Je ne me rappelle pas.
Je ne me rappelle pas qui j'étais avant le jeu."
Et juste avant page 102, on sait pour quelle raison il veut gagner la partie : détruire la Maison des Jeux car elle détruit des vies.
Oui, je reconnais avoir fait des bonds dans ce troisième tome depuis la page 15 jusqu'au chapitre 38.
Je voulais des réponses j'en ai eues.
Ainsi, pour la femme retrouvée et perdue au chapitre 37, tout était là, dès la page 15.
"la joueuse n'en est plus une : elle est devenue Maîtresse des Jeux.
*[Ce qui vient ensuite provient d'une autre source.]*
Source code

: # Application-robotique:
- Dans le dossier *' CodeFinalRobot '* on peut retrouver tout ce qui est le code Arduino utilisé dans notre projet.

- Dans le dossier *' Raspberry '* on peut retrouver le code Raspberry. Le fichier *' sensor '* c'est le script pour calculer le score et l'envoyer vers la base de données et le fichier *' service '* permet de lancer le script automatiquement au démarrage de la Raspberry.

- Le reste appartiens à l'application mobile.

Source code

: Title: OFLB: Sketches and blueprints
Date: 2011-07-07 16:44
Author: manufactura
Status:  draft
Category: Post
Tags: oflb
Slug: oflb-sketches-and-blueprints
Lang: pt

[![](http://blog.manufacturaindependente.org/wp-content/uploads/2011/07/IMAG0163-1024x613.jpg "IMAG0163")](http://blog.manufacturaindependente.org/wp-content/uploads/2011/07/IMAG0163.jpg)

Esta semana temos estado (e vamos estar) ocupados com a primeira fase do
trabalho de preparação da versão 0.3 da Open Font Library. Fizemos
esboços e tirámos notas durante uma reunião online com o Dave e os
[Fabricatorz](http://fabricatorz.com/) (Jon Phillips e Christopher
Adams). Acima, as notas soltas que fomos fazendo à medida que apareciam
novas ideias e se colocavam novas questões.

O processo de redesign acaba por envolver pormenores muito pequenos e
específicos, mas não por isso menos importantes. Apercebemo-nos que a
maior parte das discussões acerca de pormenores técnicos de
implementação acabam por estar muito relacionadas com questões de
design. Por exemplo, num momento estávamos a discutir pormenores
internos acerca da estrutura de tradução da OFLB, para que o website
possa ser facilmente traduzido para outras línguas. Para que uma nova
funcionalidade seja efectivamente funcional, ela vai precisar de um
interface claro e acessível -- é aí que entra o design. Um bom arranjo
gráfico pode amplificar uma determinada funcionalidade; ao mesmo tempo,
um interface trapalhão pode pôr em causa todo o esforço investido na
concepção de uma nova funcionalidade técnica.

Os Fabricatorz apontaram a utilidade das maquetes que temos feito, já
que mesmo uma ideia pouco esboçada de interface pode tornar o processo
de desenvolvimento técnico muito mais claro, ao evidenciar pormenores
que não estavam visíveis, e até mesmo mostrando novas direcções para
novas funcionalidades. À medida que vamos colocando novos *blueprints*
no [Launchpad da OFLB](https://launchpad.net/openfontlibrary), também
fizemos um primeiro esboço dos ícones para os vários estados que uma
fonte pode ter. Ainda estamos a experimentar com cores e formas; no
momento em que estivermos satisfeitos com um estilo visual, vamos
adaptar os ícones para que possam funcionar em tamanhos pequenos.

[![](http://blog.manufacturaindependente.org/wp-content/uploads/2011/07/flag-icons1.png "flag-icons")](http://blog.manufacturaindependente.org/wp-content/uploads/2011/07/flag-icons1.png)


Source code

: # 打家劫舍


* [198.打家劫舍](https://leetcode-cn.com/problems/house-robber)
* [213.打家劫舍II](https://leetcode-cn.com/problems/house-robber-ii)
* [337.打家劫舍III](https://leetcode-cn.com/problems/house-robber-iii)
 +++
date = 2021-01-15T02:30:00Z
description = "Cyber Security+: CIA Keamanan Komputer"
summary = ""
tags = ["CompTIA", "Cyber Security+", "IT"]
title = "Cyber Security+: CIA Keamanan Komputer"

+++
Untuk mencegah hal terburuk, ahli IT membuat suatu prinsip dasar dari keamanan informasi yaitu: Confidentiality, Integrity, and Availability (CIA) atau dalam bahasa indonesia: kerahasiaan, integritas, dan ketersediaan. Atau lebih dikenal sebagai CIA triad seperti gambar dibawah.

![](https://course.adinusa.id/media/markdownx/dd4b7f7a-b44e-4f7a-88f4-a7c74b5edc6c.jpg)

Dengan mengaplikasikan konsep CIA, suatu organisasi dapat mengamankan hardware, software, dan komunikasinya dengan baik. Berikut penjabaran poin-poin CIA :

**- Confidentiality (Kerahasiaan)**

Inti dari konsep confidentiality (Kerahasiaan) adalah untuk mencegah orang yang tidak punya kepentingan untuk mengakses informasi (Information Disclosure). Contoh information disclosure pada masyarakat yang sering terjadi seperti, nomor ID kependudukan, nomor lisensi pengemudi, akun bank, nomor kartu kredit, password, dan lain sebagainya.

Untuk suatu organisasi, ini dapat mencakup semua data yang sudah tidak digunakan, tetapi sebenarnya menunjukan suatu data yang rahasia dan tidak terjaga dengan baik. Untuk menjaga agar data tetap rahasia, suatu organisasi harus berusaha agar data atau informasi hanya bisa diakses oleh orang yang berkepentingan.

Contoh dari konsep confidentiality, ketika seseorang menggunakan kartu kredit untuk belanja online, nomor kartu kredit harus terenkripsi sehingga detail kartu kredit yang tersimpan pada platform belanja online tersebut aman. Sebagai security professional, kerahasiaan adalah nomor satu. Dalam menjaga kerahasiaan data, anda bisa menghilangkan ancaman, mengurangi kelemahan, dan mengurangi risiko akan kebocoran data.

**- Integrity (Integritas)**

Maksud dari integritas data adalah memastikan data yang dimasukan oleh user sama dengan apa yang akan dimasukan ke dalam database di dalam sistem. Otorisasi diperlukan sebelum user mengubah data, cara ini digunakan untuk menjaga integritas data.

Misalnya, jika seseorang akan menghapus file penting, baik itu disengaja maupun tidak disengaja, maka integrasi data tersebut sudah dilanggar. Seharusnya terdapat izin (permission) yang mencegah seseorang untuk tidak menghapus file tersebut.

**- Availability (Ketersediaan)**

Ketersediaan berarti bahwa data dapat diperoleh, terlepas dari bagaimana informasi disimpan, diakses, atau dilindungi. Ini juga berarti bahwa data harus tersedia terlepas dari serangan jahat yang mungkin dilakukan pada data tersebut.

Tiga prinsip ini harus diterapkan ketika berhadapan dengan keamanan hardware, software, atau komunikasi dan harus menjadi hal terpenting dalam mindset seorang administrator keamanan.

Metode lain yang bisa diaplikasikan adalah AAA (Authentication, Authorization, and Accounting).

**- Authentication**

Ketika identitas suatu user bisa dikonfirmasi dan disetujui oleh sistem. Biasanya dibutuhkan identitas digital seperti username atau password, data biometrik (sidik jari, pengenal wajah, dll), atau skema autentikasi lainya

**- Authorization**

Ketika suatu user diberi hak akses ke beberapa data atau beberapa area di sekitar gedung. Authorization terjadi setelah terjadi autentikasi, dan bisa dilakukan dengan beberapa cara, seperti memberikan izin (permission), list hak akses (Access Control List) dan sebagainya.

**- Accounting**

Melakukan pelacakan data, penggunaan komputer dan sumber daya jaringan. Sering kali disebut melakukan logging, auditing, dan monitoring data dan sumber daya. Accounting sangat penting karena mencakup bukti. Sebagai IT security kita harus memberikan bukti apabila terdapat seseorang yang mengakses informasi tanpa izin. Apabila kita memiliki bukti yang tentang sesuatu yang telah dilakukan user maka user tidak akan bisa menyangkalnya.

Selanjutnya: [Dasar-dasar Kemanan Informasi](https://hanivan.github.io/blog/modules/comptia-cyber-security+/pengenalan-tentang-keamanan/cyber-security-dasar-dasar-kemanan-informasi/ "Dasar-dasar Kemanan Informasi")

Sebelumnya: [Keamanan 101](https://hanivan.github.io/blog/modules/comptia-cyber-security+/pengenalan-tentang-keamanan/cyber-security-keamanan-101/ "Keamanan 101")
Par son succès, elle s'est donc changée en son ennemie, ce qui constitue peut-être une suprême défaite, car elle n'est plus elle-même, seulement une nouvelle Maîtresse des Jeux."
Voilà une lecture expresse, justifiée par une répétition de morts. J'aurais aimé que Claire North s'attarde en Mongolie mais non. Elle a chaussé des bottes de géant pour resserrer son étreinte autour d'Argent. Lui importait surtout le face à face final entre le roi et la reine et la mise à mort du perdant. Elle a eu un sursaut qui a changé l'issue de la partie, ce visiteur qui voulait payer sa dette.
Mais rien ne vaut la poésie du premier tome dans la Venise du dix-huitième siècle.
Franchement, difficile d'oublier le charme récent du livre précèdent "Les boutiques de cannelle" de Bruno Schulz. Je retourne à ce livre.